Что будет через триста лет с Кешей в этом слое реальности, я не знаю. Но думаю, качественных изменений не произойдет — может, будет обнимать другого гендерсвингера и не попадет в герои. За Надю я спокоен. Я уверен, она сделает то же самое — создаст далекий невозможный рай и пустит туда всех, кого сумеет вспомнить.
А я?
В этом мире я тоже подолгу сидел у зеркала, делая упражнение «циклоп». Но вот ничем интересным оно так и не кончилось.
Я ничем не отличаюсь от любого другого писаки, который накатал книгу со странным содержанием — и уверяет, что за ней стоит какой-то «реальный опыт». Мало того, я сам посвятил несколько страниц объяснению того, почему в нашем мире этот опыт совершенно нереален и ничем не отличается от обычного сна.
Пусть сон. В научном смысле так оно, наверно, и обстоит — иначе не сойдутся все эти бухгалтерские пасьянсы, которые ни в одной реальности нельзя нарушать. Какая разница.
Сны — единственная смутная память о нашей действительной жизни. Я запомнил свой сон хорошо и написал про него книгу. Кто-то может предположить, что это моя последняя служебная попытка повлиять на реальность и выправить ее перекос. Что тут скажешь? Об этом мечтает каждый писатель — но получается такое только у Киклопов. И то не всегда.
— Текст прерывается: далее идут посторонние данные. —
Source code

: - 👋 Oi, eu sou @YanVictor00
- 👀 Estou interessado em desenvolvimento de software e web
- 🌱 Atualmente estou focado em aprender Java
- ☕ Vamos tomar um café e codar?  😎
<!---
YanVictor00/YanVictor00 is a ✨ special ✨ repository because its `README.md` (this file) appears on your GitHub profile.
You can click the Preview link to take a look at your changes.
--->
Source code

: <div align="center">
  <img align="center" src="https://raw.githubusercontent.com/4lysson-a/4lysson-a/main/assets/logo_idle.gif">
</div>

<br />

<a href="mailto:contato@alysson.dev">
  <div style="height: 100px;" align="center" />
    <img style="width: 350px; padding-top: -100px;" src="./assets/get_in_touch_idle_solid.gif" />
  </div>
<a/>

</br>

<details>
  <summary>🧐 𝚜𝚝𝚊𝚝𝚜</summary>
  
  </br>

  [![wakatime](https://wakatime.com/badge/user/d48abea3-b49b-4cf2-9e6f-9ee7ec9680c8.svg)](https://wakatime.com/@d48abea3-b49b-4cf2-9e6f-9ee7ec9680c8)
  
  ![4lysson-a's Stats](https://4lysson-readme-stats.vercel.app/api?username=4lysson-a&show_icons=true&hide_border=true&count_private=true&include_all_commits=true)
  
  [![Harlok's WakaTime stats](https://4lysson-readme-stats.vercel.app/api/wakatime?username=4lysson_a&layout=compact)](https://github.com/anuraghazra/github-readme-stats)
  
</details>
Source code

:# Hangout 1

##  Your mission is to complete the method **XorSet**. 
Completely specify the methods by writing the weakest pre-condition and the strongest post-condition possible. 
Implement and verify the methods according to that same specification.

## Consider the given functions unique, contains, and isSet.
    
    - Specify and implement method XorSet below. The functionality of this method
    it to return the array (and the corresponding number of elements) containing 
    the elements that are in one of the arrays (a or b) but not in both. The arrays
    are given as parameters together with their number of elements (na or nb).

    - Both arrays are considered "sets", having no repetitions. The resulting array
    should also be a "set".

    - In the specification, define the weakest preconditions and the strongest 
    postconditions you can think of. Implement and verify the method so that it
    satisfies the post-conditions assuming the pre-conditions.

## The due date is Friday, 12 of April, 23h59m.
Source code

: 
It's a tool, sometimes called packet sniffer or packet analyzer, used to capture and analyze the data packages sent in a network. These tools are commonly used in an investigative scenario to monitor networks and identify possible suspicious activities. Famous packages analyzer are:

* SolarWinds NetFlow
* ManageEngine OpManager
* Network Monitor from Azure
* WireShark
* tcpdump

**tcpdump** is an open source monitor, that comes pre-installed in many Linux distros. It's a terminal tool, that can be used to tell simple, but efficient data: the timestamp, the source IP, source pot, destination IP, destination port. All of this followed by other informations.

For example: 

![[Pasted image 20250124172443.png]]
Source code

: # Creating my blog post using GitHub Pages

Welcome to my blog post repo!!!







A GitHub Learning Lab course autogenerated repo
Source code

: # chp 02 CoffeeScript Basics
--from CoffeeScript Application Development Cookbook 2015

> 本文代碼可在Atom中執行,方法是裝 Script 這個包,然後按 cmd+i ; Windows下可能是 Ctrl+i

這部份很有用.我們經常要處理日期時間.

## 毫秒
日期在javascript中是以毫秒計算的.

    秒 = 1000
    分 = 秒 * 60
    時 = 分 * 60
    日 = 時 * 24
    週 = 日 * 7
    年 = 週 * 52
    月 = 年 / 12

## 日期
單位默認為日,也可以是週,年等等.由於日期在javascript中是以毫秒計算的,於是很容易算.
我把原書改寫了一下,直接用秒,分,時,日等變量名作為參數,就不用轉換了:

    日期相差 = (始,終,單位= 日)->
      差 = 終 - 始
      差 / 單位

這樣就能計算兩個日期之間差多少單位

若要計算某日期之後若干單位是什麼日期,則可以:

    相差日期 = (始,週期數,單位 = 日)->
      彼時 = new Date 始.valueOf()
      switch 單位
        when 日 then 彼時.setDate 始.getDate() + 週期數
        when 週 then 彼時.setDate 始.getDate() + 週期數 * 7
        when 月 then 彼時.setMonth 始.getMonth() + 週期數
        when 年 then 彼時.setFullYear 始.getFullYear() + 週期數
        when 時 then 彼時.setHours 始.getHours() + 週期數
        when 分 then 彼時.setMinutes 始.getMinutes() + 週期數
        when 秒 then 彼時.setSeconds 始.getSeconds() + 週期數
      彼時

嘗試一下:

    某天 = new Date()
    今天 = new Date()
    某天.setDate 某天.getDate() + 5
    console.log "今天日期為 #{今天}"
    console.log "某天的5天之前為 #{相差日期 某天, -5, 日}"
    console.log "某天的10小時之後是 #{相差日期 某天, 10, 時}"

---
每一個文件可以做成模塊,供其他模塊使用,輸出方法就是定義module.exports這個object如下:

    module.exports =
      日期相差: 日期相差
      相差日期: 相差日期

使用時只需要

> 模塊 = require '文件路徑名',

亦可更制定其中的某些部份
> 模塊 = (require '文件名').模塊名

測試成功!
Профессиональных претензий я не принимаю. Известные события начались не на моей вахте, и я даже не могу сказать точно, была ли при этом нарушена связь времен. Может быть, как раз и нет. В этом мире другой Киклоп — и все вопросы прошу адресовать к нему. У него много забот (можете себе представить), проблемы с людьми и с Птицами — и мне хочется пожелать ему удачи.
Я рад, что мои старые знакомые живы, но скоро мне предстоит расстаться с ними опять.
Я буду уезжать на поездах судьбы все дальше и дальше. Для этого мне не надо брать никаких билетов, не надо делать почти ничего — достаточно просто просыпаться по утрам. И рано или поздно я совершенно точно приеду в измерение, где никогда не было ни Голема Илелеема, ни суки Агенды, ни трех цукербринов, ни войн за мир, ни песен протеста, ни густо облепивших каждое человеческое слово шулеров.